戴玫 付珞 胡建英 综述 唐炯 审校
(1.成都市第三人民医院心血管病研究所,四川 成都610031;2.成都市第三人民医院康复医学科,四川 成都610031)
慢性心力衰竭患者应用高强度间歇性有氧训练研究进展
戴玫1付珞2胡建英1综述唐炯1审校
(1.成都市第三人民医院心血管病研究所,四川 成都610031;2.成都市第三人民医院康复医学科,四川 成都610031)
【摘要】高强度间隙性有氧训练能改善慢性心力衰竭患者的心肺储备功能、提高运动耐力,改善内皮功能、逆转左室重构,提高生活质量,对左室射血分数保留的心力衰竭、老年和女性患者同样安全有效,但是目前均是样本量较小的实验性研究,尚需多中心随机研究以及长期系统的回顾性和总结性研究成果来证实。

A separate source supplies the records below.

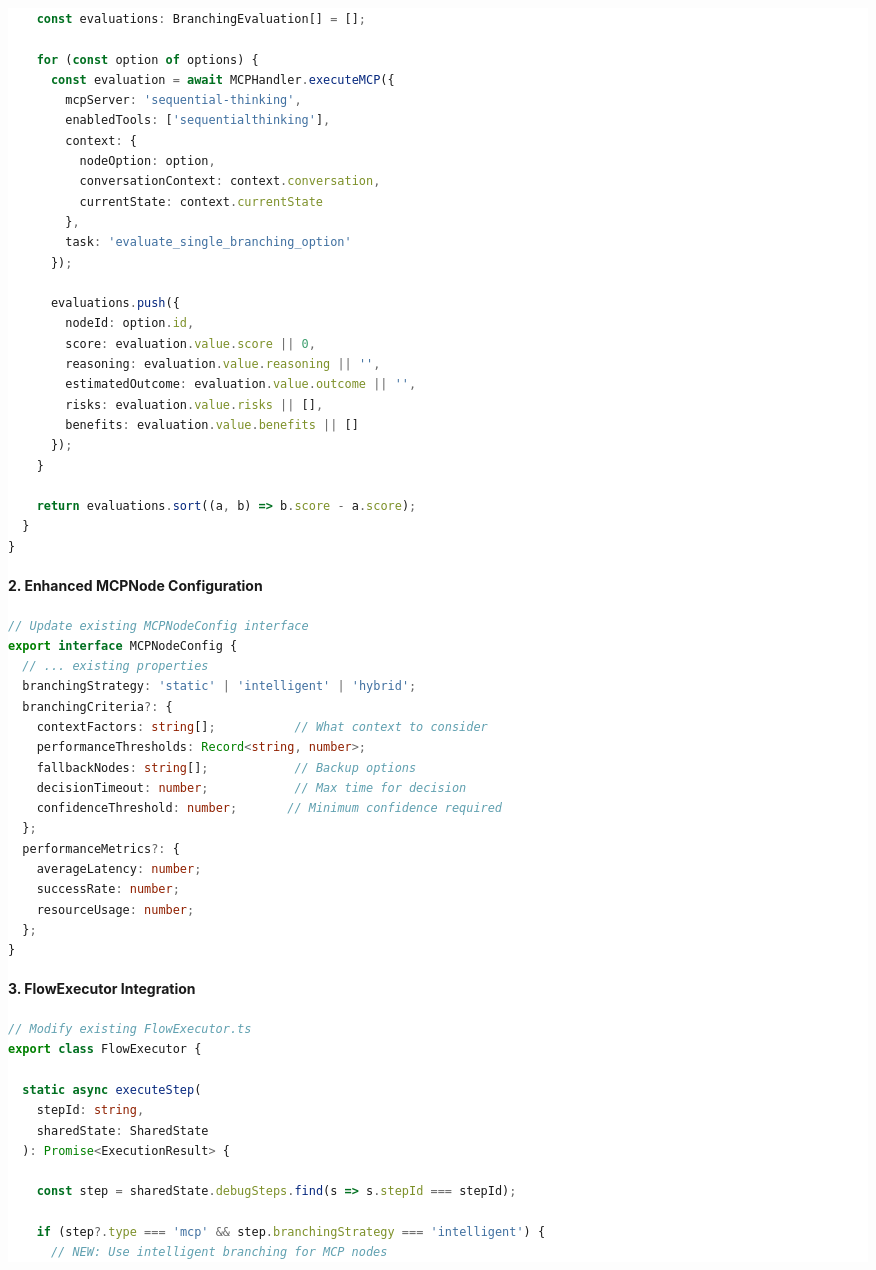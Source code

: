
 ```typescript
    const evaluations: BranchingEvaluation[] = [];
    
    for (const option of options) {
      const evaluation = await MCPHandler.executeMCP({
        mcpServer: 'sequential-thinking',
        enabledTools: ['sequentialthinking'],
        context: {
          nodeOption: option,
          conversationContext: context.conversation,
          currentState: context.currentState
        },
        task: 'evaluate_single_branching_option'
      });
      
      evaluations.push({
        nodeId: option.id,
        score: evaluation.value.score || 0,
        reasoning: evaluation.value.reasoning || '',
        estimatedOutcome: evaluation.value.outcome || '',
        risks: evaluation.value.risks || [],
        benefits: evaluation.value.benefits || []
      });
    }
    
    return evaluations.sort((a, b) => b.score - a.score);
  }
}
```

#### 2. Enhanced MCPNode Configuration
```typescript
// Update existing MCPNodeConfig interface
export interface MCPNodeConfig {
  // ... existing properties
  branchingStrategy: 'static' | 'intelligent' | 'hybrid';
  branchingCriteria?: {
    contextFactors: string[];           // What context to consider
    performanceThresholds: Record<string, number>;
    fallbackNodes: string[];            // Backup options
    decisionTimeout: number;            // Max time for decision
    confidenceThreshold: number;       // Minimum confidence required
  };
  performanceMetrics?: {
    averageLatency: number;
    successRate: number;
    resourceUsage: number;
  };
}
```

#### 3. FlowExecutor Integration
```typescript
// Modify existing FlowExecutor.ts
export class FlowExecutor {
  
  static async executeStep(
    stepId: string, 
    sharedState: SharedState
  ): Promise<ExecutionResult> {
    
    const step = sharedState.debugSteps.find(s => s.stepId === stepId);
    
    if (step?.type === 'mcp' && step.branchingStrategy === 'intelligent') {
      // NEW: Use intelligent branching for MCP nodes
```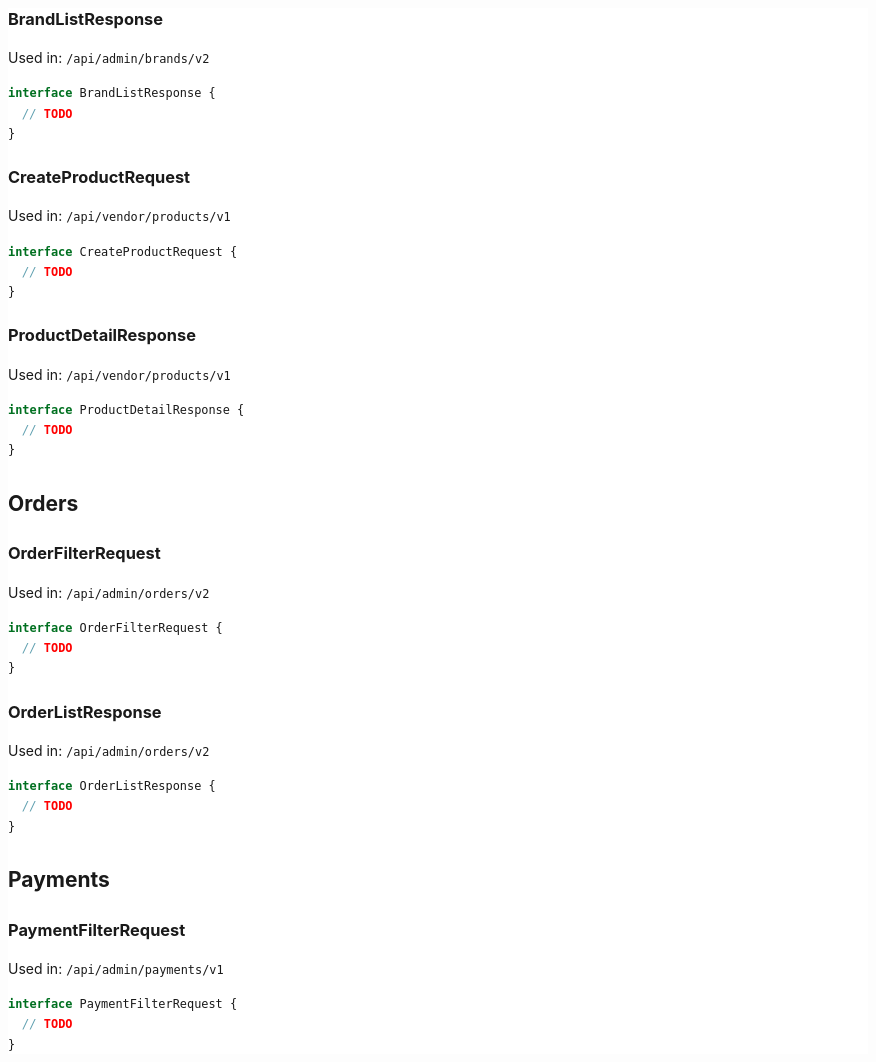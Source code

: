 ### BrandListResponse
Used in: `/api/admin/brands/v2`
```ts
interface BrandListResponse {
  // TODO
}
```

### CreateProductRequest
Used in: `/api/vendor/products/v1`
```ts
interface CreateProductRequest {
  // TODO
}
```

### ProductDetailResponse
Used in: `/api/vendor/products/v1`
```ts
interface ProductDetailResponse {
  // TODO
}
```

## Orders
### OrderFilterRequest
Used in: `/api/admin/orders/v2`
```ts
interface OrderFilterRequest {
  // TODO
}
```

### OrderListResponse
Used in: `/api/admin/orders/v2`
```ts
interface OrderListResponse {
  // TODO
}
```

## Payments
### PaymentFilterRequest
Used in: `/api/admin/payments/v1`
```ts
interface PaymentFilterRequest {
  // TODO
}
```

【关键词】慢性心力衰竭;高强度间歇性有氧训练;预防;治疗
据统计,全球慢性心力衰竭(chronic heart failure,CHF)患者达2 250万,并且每年新增病例数200万,中国心血管健康多中心合作研究抽样调查 35~74岁城乡居民15 518人,心力衰竭患病率为0.9%;随着年龄增长,心力衰竭的患病率显著上升[1]。尽管如β受体阻滞剂、血管紧张素转换酶抑制剂(angiotensin converting enzyme inhibitors,ACEI)、醛固酮受体拮抗剂等药物的规范化使用和器械治疗的进展,心力衰竭仍是目前死亡的主要原因,CHF正在成为世界心血管领域的重要公共卫生学问题。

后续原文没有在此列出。